We demonstrate that our method can provide unified long-term data sets at the highest quality, by applying it to five different applications of ground- and space-based solar observations. We obtain 1) a homogeneous data series of 24 years of space-based observations of the solar corona, 2) solar full-disk observations with unprecedented spatial resolution, 3) real-time mitigation of atmospheric degradations in ground-based observations, 4) a uniform series of ground-based H-alpha observations starting from 1973, that unifies solar observations recorded on photographic film and CCD, 5) magnetic field estimates from the solar far-side based on multi-band EUV imagery. The direct comparison to simultaneous high-quality observations shows that our method produces images that are perceptually similar and match the reference image distribution.

Usage

Start translating your own data online with Google Colab: https://colab.research.google.com/github/RobertJaro/InstrumentToInstrument/blob/master/examples/ITI_translation.ipynb

For your local environment use pip: pip install iti

or the conda installation: conda install iti -c conda-forge

For GPU support follow the installation instructions of pytorch: https://pytorch.org/get-started/locally/

Google Colab offers free GPU resources, which can be used for a fast translation of data. Note that you have to upload and download your data to the Notebook. For HMI-to-Hinode continuum we provide a downloader that can be modified to translate custom observations. Data from SOHO and STEREO requires preprocessing routines, that are only available in SSW IDL. For larger amounts of data it is more efficient to translate the files on a local workstation (preferable with a GPU).

Framework

Instrument-to-Instrument translation is designed as general framework that can be easily applied to similar tasks. Many of the basic data loading, normalizing and scaling operations are already implemented by editors and can be used for the creation of new data sets, while also new custom editors can be added.

Create custom data sets

ITI uses the pytorch Dataset class as basis for loading data. The easiest way to create a new data sets is the use of existing data editors and the BaseDataset class. The BaseDataset requires the path to the files or a list of file paths. The data processing pipeline can be customized by specifying editors, that will be sequentially applied to the data. The first editor receives a file path. The output of each editor serve as input for the next editor. In the example bellow we implement a custom data set for HMI magnetograms that:

  1. loads a SunPy map from the file
  2. centers the solar disk and scales the image to 2048
  3. replaces all off-limb values with 0
  4. Converts the SunPy map to a numpy array
  5. replaces NaN values with 0
  6. Scales the data to [-1, 1]
  7. Reshapes the array to channel first notation

The editors are listed in iti.data.editor. Custom editor (e.g., preprocessing) can be implement by using iti.data,editor.Editor as base class and implementing the call function. Minor functionalities can be added by using iti.data,editor.LambdaEditor (e.g., LambdaEditor(lambda x: x * 2).

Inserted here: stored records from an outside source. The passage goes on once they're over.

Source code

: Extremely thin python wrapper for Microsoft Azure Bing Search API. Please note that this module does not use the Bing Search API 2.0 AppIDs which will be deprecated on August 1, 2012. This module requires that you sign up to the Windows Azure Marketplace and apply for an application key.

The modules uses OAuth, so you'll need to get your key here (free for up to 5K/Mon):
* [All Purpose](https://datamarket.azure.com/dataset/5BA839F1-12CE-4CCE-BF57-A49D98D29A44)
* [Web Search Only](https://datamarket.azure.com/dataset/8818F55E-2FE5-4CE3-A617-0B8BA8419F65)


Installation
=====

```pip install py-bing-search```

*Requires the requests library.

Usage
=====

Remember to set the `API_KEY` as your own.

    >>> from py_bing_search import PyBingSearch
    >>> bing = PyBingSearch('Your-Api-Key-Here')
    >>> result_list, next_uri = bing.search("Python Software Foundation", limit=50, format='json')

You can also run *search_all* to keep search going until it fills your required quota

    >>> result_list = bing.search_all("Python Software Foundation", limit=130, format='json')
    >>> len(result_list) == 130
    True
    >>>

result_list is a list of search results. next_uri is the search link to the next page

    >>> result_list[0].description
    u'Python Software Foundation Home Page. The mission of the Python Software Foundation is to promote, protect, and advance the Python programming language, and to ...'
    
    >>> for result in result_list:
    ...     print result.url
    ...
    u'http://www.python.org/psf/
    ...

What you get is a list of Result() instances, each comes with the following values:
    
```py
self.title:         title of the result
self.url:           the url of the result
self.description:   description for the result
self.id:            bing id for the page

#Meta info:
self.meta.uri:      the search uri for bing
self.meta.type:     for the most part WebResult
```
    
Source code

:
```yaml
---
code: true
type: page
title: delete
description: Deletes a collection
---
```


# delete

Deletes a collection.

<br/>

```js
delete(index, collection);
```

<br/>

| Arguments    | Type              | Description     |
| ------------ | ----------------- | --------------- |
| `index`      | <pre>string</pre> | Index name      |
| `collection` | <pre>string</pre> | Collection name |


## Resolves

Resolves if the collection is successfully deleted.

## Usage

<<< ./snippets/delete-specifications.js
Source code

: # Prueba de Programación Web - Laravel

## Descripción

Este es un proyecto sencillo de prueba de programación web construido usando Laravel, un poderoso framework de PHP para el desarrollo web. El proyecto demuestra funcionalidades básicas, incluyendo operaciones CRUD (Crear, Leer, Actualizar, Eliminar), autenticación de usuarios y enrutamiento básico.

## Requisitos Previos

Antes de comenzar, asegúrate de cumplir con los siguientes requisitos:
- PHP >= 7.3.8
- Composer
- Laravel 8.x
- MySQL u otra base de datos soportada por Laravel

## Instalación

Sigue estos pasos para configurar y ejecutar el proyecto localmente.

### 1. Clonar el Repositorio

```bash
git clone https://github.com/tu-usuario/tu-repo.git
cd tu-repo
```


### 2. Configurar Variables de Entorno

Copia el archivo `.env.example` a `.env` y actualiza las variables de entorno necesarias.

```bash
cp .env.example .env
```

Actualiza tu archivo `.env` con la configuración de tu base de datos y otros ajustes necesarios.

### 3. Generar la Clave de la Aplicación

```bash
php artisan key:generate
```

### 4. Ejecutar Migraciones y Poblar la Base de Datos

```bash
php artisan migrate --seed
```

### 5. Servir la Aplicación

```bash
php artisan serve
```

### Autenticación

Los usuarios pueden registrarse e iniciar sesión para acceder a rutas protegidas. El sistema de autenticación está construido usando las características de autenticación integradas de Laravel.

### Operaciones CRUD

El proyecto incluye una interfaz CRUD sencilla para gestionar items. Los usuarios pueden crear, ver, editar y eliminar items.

from iti.data.dataset import BaseDataset
from iti.data.editor import LoadMapEditor, NormalizeRadiusEditor, RemoveOffLimbEditor, MapToDataEditor, NanEditor, \
    NormalizeEditor, ReshapeEditor
from astropy.visualization import ImageNormalize, LinearStretch

class HMIDataset(BaseDataset):

    def __init__(self, path, resolution=2048, ext='.fits', **kwargs):
        norm = ImageNormalize(vmin=-1000, vmax=1000, stretch=LinearStretch(), clip=True)
        editors = [
            # open FITS
            LoadMapEditor(),
            # normalize rad
            NormalizeRadiusEditor(resolution),
            # truncate off limb (optional)
            RemoveOffLimbEditor(),
            # get data from SunPy map
            MapToDataEditor(),
            # replace NaN with 0
            NanEditor(),
            # normalize data to [-1, 1]
            NormalizeEditor(norm),
            # change data to channel first format
            ReshapeEditor((1, resolution, resolution))]
        super().__init__(path, editors=editors, ext=ext, **kwargs)

Create custom trainings

The trainer class implements a basic training function, that requires the workspace directory and the low- and high-quality dataset. An optional validation data set can be specified to verify the model results (plots and parallel validation).

In the example bellow we translate SOHO observations to SDO quality. Both instruments have 5 channels (input_dim_a/b=5). We increase the resolution by a factor 2 (upsampling=1). We expect mostly instrumental characteristics that cause degradations and set the diversity factor to 0 (lambda_diversity=0). For the training we specify the SDO and SOHO datasets, where we use a fixed resolution of 1024 pix for SOHO and consequently 2048 pix for SDO (1 times upsampling). The training is performed with images patches, that we sample from the full-disk observations. According to our GPU memory we select a patch size of 128 pix for SOHO (256 pix for SDO). We apply a temporal separation of our dataset, where we use the months 1-10 for training and 11-12 for validation.

Images are automatically saved during training, but note that they will only provide information about the qulaity of the translation when the InstanceNormalization weights are fixed (after 100 000 iterations). The use of learned parameters of the InstanceNormalization is required for the training with image patches.

from iti.data.dataset import SDODataset, SOHODataset
from iti.train.model import DiscriminatorMode
from iti.trainer import Trainer

base_dir = ""
sdo_data_path = ""
soho_data_path = ""
# Init model
trainer = Trainer(input_dim_a=5, input_dim_b=5, upsampling=1, discriminator_mode=DiscriminatorMode.CHANNELS,
                  lambda_diversity=0)

# Init training datasets
sdo_train = SDODataset(sdo_data_path,
                       resolution=2048, patch_shape=(256, 256),
                       months=list(range(11)))
soho_train = SOHODataset(soho_data_path,
                         resolution=1024, patch_shape=(128, 128),
                         months=list(range(11)))
# Init validation/plotting datasets
sdo_valid = SDODataset(sdo_data_path,
                       resolution=2048, patch_shape=(256, 256),
                       months=[11, 12], limit=100)
soho_valid = SOHODataset(soho_data_path,
                         resolution=1024, patch_shape=(128, 128),
                         months=[11, 12], limit=100)

# Start training
trainer.startBasicTraining(base_dir,
                           ds_A=soho_train, ds_B=sdo_train,
                           ds_valid_A=soho_valid, ds_valid_B=sdo_valid)